+++ INPUT FOR THIS TASK +++

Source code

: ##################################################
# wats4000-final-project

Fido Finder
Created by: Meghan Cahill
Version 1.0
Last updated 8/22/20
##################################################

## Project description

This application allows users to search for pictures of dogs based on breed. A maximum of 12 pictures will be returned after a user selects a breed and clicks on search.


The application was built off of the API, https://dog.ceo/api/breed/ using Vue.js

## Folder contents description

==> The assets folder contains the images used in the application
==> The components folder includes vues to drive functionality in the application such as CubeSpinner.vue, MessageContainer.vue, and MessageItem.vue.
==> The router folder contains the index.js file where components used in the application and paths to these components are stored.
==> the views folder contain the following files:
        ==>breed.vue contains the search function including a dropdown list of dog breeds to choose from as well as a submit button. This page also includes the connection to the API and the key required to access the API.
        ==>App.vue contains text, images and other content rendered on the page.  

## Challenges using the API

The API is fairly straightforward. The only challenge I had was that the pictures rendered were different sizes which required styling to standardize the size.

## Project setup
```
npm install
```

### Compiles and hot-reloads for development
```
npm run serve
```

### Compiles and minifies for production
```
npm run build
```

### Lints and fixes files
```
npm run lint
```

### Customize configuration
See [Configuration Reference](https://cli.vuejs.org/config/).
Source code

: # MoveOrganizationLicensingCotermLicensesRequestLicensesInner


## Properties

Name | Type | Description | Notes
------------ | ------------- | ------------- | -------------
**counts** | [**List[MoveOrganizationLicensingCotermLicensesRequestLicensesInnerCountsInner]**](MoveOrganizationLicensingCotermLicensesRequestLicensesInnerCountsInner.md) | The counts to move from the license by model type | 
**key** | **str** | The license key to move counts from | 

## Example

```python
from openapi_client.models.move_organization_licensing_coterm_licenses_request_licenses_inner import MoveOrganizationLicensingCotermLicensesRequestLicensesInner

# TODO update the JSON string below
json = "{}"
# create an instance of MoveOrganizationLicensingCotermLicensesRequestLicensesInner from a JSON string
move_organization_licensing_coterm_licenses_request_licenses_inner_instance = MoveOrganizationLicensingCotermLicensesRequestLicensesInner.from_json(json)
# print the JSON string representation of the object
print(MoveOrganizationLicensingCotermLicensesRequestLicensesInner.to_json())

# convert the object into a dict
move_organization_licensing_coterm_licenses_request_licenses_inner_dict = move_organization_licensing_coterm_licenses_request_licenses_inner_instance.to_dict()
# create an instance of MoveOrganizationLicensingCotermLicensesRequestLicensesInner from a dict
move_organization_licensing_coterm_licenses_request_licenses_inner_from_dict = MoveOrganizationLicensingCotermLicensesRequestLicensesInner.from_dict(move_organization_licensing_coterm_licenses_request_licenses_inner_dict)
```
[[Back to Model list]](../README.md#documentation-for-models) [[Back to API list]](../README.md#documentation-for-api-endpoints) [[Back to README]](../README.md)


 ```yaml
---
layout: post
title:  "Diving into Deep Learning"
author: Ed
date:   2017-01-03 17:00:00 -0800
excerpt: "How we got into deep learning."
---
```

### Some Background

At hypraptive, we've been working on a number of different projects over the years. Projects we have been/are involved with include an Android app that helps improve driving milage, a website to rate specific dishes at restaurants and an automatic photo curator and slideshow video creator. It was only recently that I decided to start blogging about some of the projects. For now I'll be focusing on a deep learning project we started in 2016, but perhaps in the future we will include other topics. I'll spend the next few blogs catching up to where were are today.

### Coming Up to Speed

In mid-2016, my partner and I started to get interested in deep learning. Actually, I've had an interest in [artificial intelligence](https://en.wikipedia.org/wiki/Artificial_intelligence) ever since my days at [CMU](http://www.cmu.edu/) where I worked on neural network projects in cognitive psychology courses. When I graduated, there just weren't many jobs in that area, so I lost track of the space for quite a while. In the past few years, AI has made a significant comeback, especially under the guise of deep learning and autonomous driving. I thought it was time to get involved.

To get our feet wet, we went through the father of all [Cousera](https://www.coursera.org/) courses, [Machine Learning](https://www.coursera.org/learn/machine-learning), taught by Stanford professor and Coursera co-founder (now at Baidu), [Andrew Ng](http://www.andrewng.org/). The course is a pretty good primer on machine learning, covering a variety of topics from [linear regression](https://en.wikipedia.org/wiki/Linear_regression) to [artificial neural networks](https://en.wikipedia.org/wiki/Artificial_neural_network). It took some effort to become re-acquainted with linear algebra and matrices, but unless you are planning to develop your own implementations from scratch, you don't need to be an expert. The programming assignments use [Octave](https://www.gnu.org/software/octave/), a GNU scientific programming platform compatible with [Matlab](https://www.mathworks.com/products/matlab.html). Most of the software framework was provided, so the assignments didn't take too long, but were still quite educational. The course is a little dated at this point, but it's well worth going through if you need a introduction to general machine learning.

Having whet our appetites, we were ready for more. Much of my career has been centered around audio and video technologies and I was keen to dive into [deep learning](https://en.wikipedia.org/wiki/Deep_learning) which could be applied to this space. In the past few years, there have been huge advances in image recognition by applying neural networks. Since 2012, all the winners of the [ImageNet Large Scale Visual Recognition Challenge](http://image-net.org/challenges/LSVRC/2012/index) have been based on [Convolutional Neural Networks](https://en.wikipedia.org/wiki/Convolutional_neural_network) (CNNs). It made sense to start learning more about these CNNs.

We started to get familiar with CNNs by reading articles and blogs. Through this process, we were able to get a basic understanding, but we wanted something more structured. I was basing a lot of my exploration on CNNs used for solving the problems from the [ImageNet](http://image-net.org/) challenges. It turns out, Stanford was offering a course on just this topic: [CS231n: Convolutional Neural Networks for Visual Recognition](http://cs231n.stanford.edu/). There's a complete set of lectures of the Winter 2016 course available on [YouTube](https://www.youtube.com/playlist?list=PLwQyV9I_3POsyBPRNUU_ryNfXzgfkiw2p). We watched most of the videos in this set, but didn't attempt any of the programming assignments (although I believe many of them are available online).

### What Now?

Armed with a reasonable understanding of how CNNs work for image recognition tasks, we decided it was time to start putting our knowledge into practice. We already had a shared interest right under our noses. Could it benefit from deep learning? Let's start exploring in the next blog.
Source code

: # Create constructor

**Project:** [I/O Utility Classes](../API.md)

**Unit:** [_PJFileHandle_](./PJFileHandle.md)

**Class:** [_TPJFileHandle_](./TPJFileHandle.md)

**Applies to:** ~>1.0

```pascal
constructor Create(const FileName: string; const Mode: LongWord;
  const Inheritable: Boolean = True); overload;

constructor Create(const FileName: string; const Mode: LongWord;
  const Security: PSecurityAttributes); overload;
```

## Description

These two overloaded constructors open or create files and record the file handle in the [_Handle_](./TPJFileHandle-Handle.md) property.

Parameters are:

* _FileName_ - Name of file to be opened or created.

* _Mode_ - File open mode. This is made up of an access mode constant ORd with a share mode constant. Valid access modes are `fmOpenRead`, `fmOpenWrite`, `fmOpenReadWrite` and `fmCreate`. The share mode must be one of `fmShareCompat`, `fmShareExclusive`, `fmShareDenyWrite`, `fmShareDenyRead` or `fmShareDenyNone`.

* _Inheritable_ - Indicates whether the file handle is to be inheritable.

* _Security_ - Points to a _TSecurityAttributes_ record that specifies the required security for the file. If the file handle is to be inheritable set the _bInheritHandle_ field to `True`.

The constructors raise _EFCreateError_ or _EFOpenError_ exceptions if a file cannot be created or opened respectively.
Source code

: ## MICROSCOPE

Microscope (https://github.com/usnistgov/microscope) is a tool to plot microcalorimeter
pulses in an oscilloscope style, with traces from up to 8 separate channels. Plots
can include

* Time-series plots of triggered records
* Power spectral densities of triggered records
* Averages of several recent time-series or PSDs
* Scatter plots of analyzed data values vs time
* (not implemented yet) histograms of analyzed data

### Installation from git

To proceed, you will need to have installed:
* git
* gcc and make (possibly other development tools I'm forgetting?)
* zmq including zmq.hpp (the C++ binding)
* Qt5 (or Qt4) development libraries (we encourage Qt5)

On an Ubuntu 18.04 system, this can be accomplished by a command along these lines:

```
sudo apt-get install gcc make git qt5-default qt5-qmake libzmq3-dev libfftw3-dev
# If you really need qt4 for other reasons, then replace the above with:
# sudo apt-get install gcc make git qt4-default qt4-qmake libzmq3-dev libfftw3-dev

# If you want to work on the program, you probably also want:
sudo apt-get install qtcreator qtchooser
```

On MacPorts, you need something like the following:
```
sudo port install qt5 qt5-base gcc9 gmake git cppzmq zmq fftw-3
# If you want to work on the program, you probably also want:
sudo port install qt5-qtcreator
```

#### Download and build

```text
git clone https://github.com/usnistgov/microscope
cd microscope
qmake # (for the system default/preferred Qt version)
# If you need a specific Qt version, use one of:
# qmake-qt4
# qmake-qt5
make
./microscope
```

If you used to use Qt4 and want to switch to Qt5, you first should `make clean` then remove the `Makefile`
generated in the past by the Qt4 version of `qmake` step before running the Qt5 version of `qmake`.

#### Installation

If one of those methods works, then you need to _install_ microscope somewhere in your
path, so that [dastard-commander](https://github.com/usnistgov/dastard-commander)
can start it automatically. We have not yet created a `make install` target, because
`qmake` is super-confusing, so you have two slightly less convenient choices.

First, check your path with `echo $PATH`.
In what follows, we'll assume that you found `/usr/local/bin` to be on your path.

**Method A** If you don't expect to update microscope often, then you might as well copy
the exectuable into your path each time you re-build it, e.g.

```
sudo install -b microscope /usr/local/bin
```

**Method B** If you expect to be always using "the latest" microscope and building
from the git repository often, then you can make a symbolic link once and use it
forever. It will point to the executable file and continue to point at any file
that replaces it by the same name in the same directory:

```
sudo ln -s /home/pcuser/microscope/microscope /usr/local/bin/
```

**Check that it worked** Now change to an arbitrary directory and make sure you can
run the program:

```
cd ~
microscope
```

+++

TASK
Only the lines from the first line of the records through the line containing "MessageContainer.vue, and MessageItem.vue." should be repeated, exactly as they appear.

RESPONSE BELOW
Source code

: ##################################################
# wats4000-final-project

Fido Finder
Created by: Meghan Cahill
Version 1.0
Last updated 8/22/20
##################################################

## Project description

This application allows users to search for pictures of dogs based on breed. A maximum of 12 pictures will be returned after a user selects a breed and clicks on search.


The application was built off of the API, https://dog.ceo/api/breed/ using Vue.js

## Folder contents description

==> The assets folder contains the images used in the application
==> The components folder includes vues to drive functionality in the application such as CubeSpinner.vue, MessageContainer.vue, and MessageItem.vue.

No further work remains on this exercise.